Southeastern Section - 67th Annual Meeting - 2018

Paper No. 5-7
Presentation Time: 10:20 AM

CHANNEL DEVELOPMENT ON MARTIAN TERRACED FANS: A NEW CLUE TO FORMATIVE PROCESSES?


WOLAK, Jeannette M., Earth Sciences Department, Tennessee Tech University, PO Box 5062, Cookeville, TN 38505 and PATTERSON, Amber B., Computer Science Department, Tennessee Tech University, PO Box 5062, Cookeville, TN 38505

Terraced fans on Mars are unique geomorphic features that record sedimentation through time.
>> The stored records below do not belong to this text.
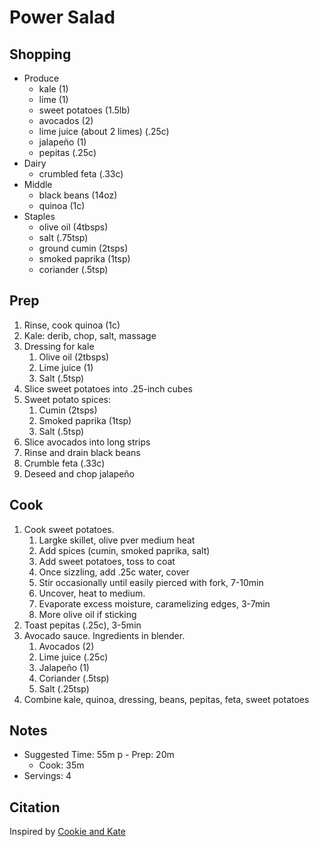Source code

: # Power Salad

## Shopping

- Produce
    - kale (1)
    - lime (1)
    - sweet potatoes (1.5lb)
    - avocados (2)
    - lime juice (about 2 limes) (.25c)
    - jalapeño (1)
    - pepitas  (.25c)
- Dairy
    - crumbled feta (.33c)
- Middle
    - black beans (14oz)
    - quinoa (1c)
- Staples
    - olive oil (4tbsps)
    - salt (.75tsp)
    - ground cumin (2tsps)
    - smoked paprika (1tsp)
    - coriander (.5tsp)

## Prep

1. Rinse, cook quinoa (1c)
1. Kale: derib, chop, salt, massage
1. Dressing for kale
    1. Olive oil (2tbsps)
    1. Lime juice (1)
    1. Salt (.5tsp)
1. Slice sweet potatoes into .25-inch cubes
1. Sweet potato spices:
    1. Cumin (2tsps)
    1. Smoked paprika (1tsp)
    1. Salt (.5tsp)
1. Slice avocados into long strips
1. Rinse and drain black beans
1. Crumble feta (.33c)
1. Deseed and chop jalapeño

## Cook

1. Cook sweet potatoes.
    1. Largke skillet, olive pver medium heat
    1. Add spices (cumin, smoked paprika, salt)
    1. Add sweet potatoes, toss to coat
    1. Once sizzling, add .25c water, cover
    1. Stir occasionally until easily pierced with fork, 7-10min
    1. Uncover, heat to medium.
    1. Evaporate excess moisture, caramelizing edges, 3-7min
    1. More olive oil if sticking
1. Toast pepitas (.25c), 3-5min
1. Avocado sauce. Ingredients in blender.
    1. Avocados (2)
    1. Lime juice (.25c)
    1. Jalapeño (1)
    1. Coriander (.5tsp)
    1. Salt (.25tsp)
1. Combine kale, quinoa, dressing, beans, pepitas, feta, sweet potatoes

## Notes

- Suggested Time: 55m
p    - Prep: 20m
    - Cook: 35m
- Servings: 4

## Citation

Inspired by [Cookie and Kate](https://cookieandkate.com/southwestern-kale-power-salad/)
Unlike alluvial fans or Gilbert-type deltas, terraced fans have stair-step topographies characterized by abrupt changes in fan slope down-dip. While terracing is not a particularly unusual geomorphic phenomenon, the combination of terracing along outer fan edges coupled with up-dip channelization suggests an intriguing history of erosion and mass movements unlike any terrestrial analog. As a result, terraced fans, or stepped deltas, have been variously attributed to mass wasting processes, fluvio-deltaic processes, resedimentation in standing water, and/or preferential erosion of weakly cemented layers.

High resolution imagery (e.g. HiRISE, CTX) and topographic data (e.g. MOLA) can be combined to investigate the formative mechanisms proposed for terraced fan deposition. Here, we use these datasets to create digital terrain models and conduct detailed geologic mapping of an idealized fan system located at Subur Vallis in the Xanthe Terra region of Mars (11.73°N, 307.05°E). The Subur Vallis fan is a wedge of sediment measuring approximately 4.3 km in radius at the widest point and greater than 350 meters thick. The uppermost terraces are characterized by sinuous channels originating in the Subur Vallis canyon to the southwest. The channels are narrower than the feeder canyon, measuring 0.25-0.5 km wide and 1.5 km wide, respectively. Calibration with topographic data suggests that channels are 5-10 meters deep; however, modern aeolian bedforms are common within channels so depth estimates are interpreted as minimum values.

A record of channelization on younger terraces would suggest that distributary fluid-flow processes were active in the last stages of fan deposition and/or helped shape the uppermost fan surface. This conclusion would, in the case of the Subur Vallis fan, confirm the availability of fluids for transport processes in a terraced fan system.